Garbage thoughts bin

Sometimes I think of my brain as a bin of garbage thoughts. Like today, when I was walking by the street, lots of people coming by, cars are rolling, some trees around, various shops and objects. Many of those events and things have a potential to raise some kind of memory or thought in my brain. Which seems to be completely useless.

I was looking around at the architecture of this street in Montenegro and noticing how it resembles the soviet era, just like in other Balkan countries. Most notably in Macedonia. And I started thinking, how people perceived those buildings back then, and why they look this cosmic way.

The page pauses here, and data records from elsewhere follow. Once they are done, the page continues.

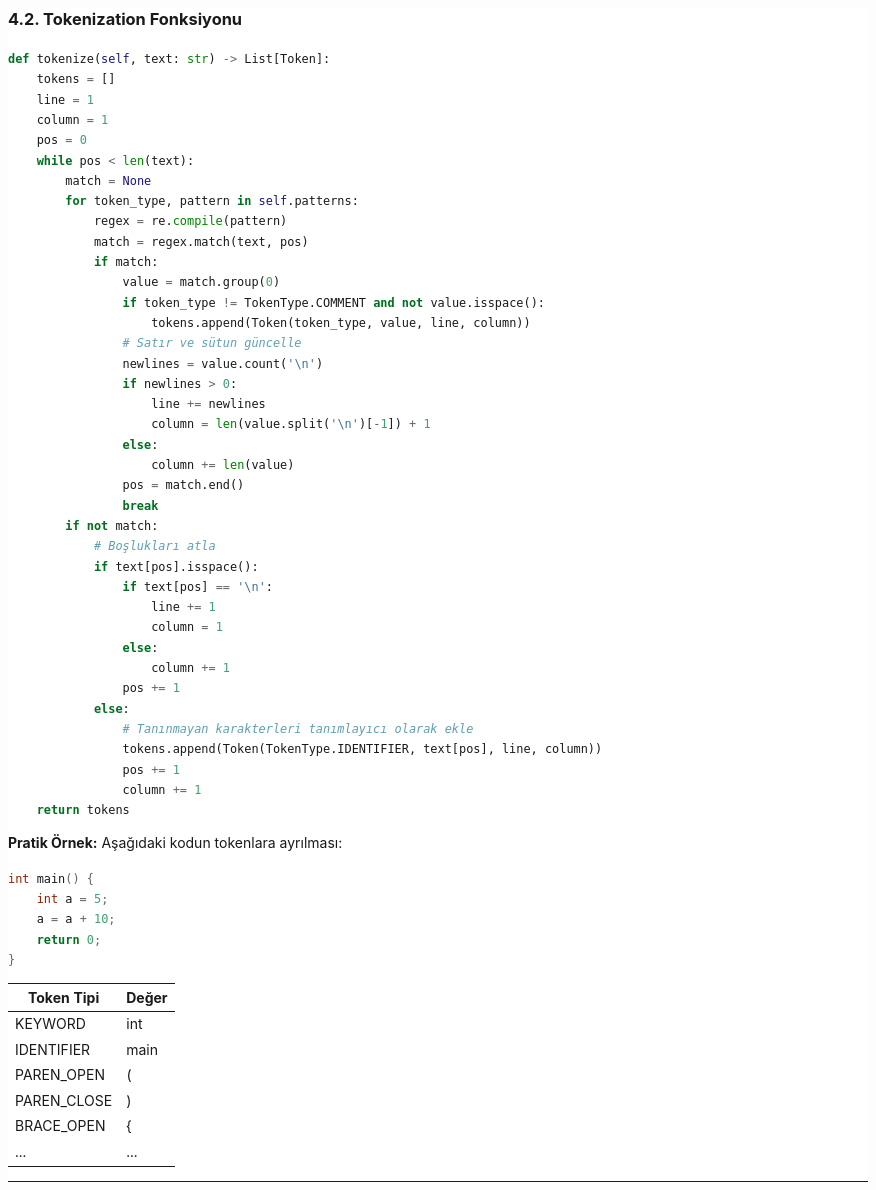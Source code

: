 ### 4.2. Tokenization Fonksiyonu
```python
def tokenize(self, text: str) -> List[Token]:
    tokens = []
    line = 1
    column = 1
    pos = 0
    while pos < len(text):
        match = None
        for token_type, pattern in self.patterns:
            regex = re.compile(pattern)
            match = regex.match(text, pos)
            if match:
                value = match.group(0)
                if token_type != TokenType.COMMENT and not value.isspace():
                    tokens.append(Token(token_type, value, line, column))
                # Satır ve sütun güncelle
                newlines = value.count('\n')
                if newlines > 0:
                    line += newlines
                    column = len(value.split('\n')[-1]) + 1
                else:
                    column += len(value)
                pos = match.end()
                break
        if not match:
            # Boşlukları atla
            if text[pos].isspace():
                if text[pos] == '\n':
                    line += 1
                    column = 1
                else:
                    column += 1
                pos += 1
            else:
                # Tanınmayan karakterleri tanımlayıcı olarak ekle
                tokens.append(Token(TokenType.IDENTIFIER, text[pos], line, column))
                pos += 1
                column += 1
    return tokens
```

**Pratik Örnek:**
Aşağıdaki kodun tokenlara ayrılması:
```c
int main() {
    int a = 5;
    a = a + 10;
    return 0;
}
```
| Token Tipi   | Değer   |
|--------------|---------|
| KEYWORD      | int     |
| IDENTIFIER   | main    |
| PAREN_OPEN   | (       |
| PAREN_CLOSE  | )       |
| BRACE_OPEN   | {       |
| ...          | ...     |

---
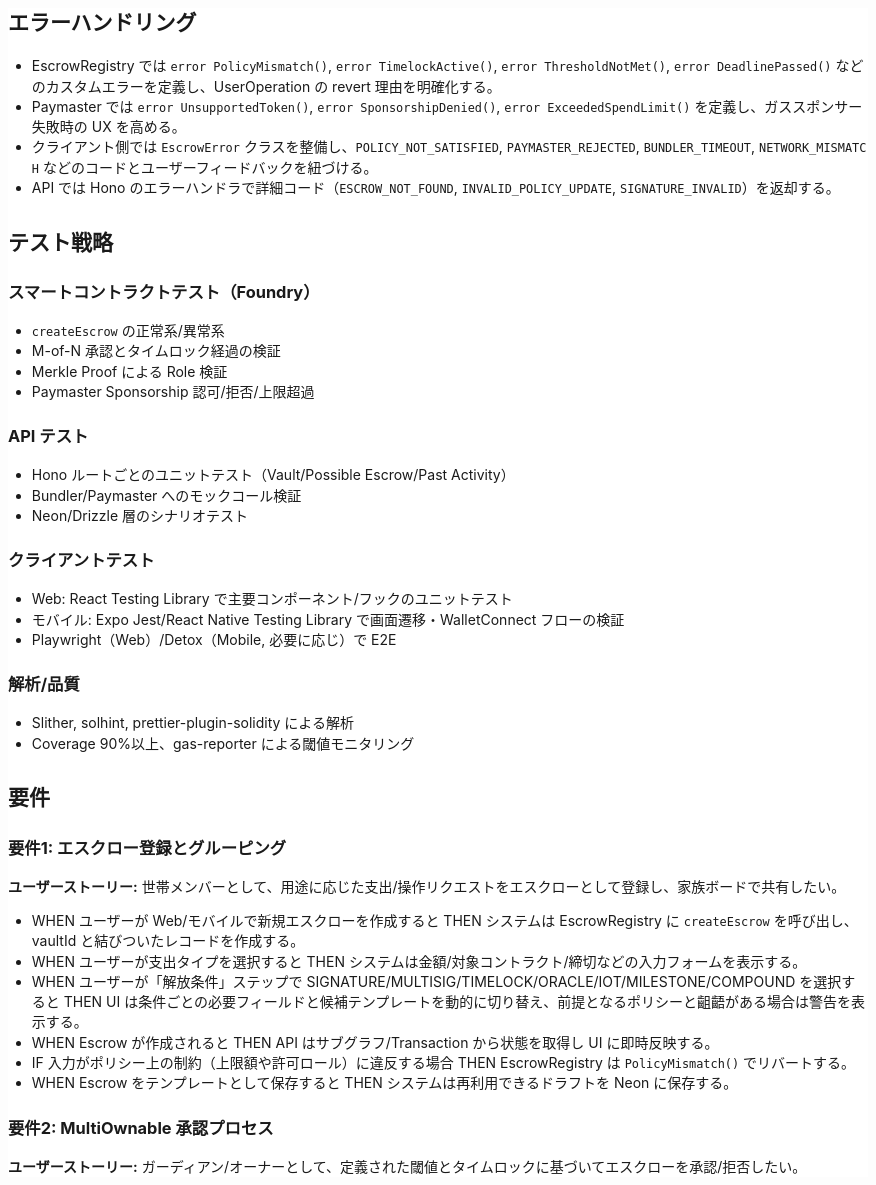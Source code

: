 ## エラーハンドリング

- EscrowRegistry では `error PolicyMismatch()`, `error TimelockActive()`, `error ThresholdNotMet()`, `error DeadlinePassed()` などのカスタムエラーを定義し、UserOperation の revert 理由を明確化する。
- Paymaster では `error UnsupportedToken()`, `error SponsorshipDenied()`, `error ExceededSpendLimit()` を定義し、ガススポンサー失敗時の UX を高める。
- クライアント側では `EscrowError` クラスを整備し、`POLICY_NOT_SATISFIED`, `PAYMASTER_REJECTED`, `BUNDLER_TIMEOUT`, `NETWORK_MISMATCH` などのコードとユーザーフィードバックを紐づける。
- API では Hono のエラーハンドラで詳細コード（`ESCROW_NOT_FOUND`, `INVALID_POLICY_UPDATE`, `SIGNATURE_INVALID`）を返却する。

## テスト戦略

### スマートコントラクトテスト（Foundry）
- `createEscrow` の正常系/異常系
- M-of-N 承認とタイムロック経過の検証
- Merkle Proof による Role 検証
- Paymaster Sponsorship 認可/拒否/上限超過

### API テスト
- Hono ルートごとのユニットテスト（Vault/Possible Escrow/Past Activity）
- Bundler/Paymaster へのモックコール検証
- Neon/Drizzle 層のシナリオテスト

### クライアントテスト
- Web: React Testing Library で主要コンポーネント/フックのユニットテスト
- モバイル: Expo Jest/React Native Testing Library で画面遷移・WalletConnect フローの検証
- Playwright（Web）/Detox（Mobile, 必要に応じ）で E2E

### 解析/品質
- Slither, solhint, prettier-plugin-solidity による解析
- Coverage 90%以上、gas-reporter による閾値モニタリング

## 要件

### 要件1: エスクロー登録とグルーピング
**ユーザーストーリー:** 世帯メンバーとして、用途に応じた支出/操作リクエストをエスクローとして登録し、家族ボードで共有したい。

- WHEN ユーザーが Web/モバイルで新規エスクローを作成すると THEN システムは EscrowRegistry に `createEscrow` を呼び出し、vaultId と結びついたレコードを作成する。
- WHEN ユーザーが支出タイプを選択すると THEN システムは金額/対象コントラクト/締切などの入力フォームを表示する。
- WHEN ユーザーが「解放条件」ステップで SIGNATURE/MULTISIG/TIMELOCK/ORACLE/IOT/MILESTONE/COMPOUND を選択すると THEN UI は条件ごとの必要フィールドと候補テンプレートを動的に切り替え、前提となるポリシーと齟齬がある場合は警告を表示する。
- WHEN Escrow が作成されると THEN API はサブグラフ/Transaction から状態を取得し UI に即時反映する。
- IF 入力がポリシー上の制約（上限額や許可ロール）に違反する場合 THEN EscrowRegistry は `PolicyMismatch()` でリバートする。
- WHEN Escrow をテンプレートとして保存すると THEN システムは再利用できるドラフトを Neon に保存する。

### 要件2: MultiOwnable 承認プロセス
**ユーザーストーリー:** ガーディアン/オーナーとして、定義された閾値とタイムロックに基づいてエスクローを承認/拒否したい。
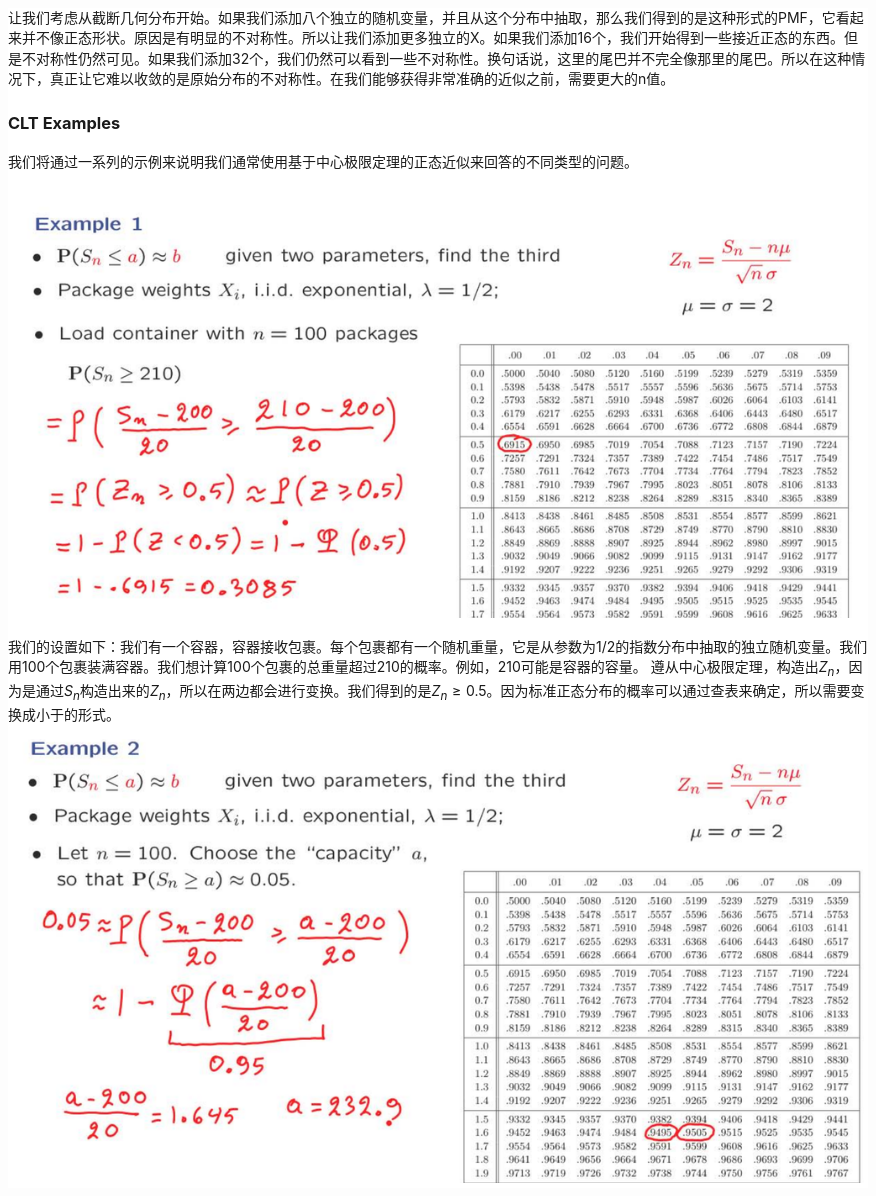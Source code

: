 让我们考虑从截断几何分布开始。如果我们添加八个独立的随机变量，并且从这个分布中抽取，那么我们得到的是这种形式的PMF，它看起来并不像正态形状。原因是有明显的不对称性。所以让我们添加更多独立的X。如果我们添加16个，我们开始得到一些接近正态的东西。但是不对称性仍然可见。如果我们添加32个，我们仍然可以看到一些不对称性。换句话说，这里的尾巴并不完全像那里的尾巴。所以在这种情况下，真正让它难以收敛的是原始分布的不对称性。在我们能够获得非常准确的近似之前，需要更大的n值。

### CLT Examples

我们将通过一系列的示例来说明我们通常使用基于中心极限定理的正态近似来回答的不同类型的问题。

![](ref/lect19/20230923151400.png)

我们的设置如下：我们有一个容器，容器接收包裹。每个包裹都有一个随机重量，它是从参数为1/2的指数分布中抽取的独立随机变量。我们用100个包裹装满容器。我们想计算100个包裹的总重量超过210的概率。例如，210可能是容器的容量。
遵从中心极限定理，构造出$\displaystyle Z_n$，因为是通过$\displaystyle S_n$构造出来的$\displaystyle Z_n$，所以在两边都会进行变换。我们得到的是$\displaystyle Z_n \geq 0.5$。因为标准正态分布的概率可以通过查表来确定，所以需要变换成小于的形式。

![](ref/lect19/20230923155905.png)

I started to think about my past as a child just after the soviet collapse, and how I perceived this. Random events from that time started to come out of my garbage memory. And I thought what is the point in all of this happening in my head? I can easily dig into any of those separate thoughts, and there will be random connections with other memories based on some events in my life. Those will reference to other memories which will link to others and so on, like a random tree.

At the end of the day I just return into this single reality in front of me. And if I'm depressed with my life, digging into any of those thoughts doesn't actually help in changing it in any way. I may very well just let go of those thoughts. Even though my brain feels like an infinite bin - they pop up one after another, may be after a while those random thoughts will cease to suck me in, so I could achieve some clarity in my daily actions. Because actions is what can actually change my life in some way. If only would I know where am I going and why.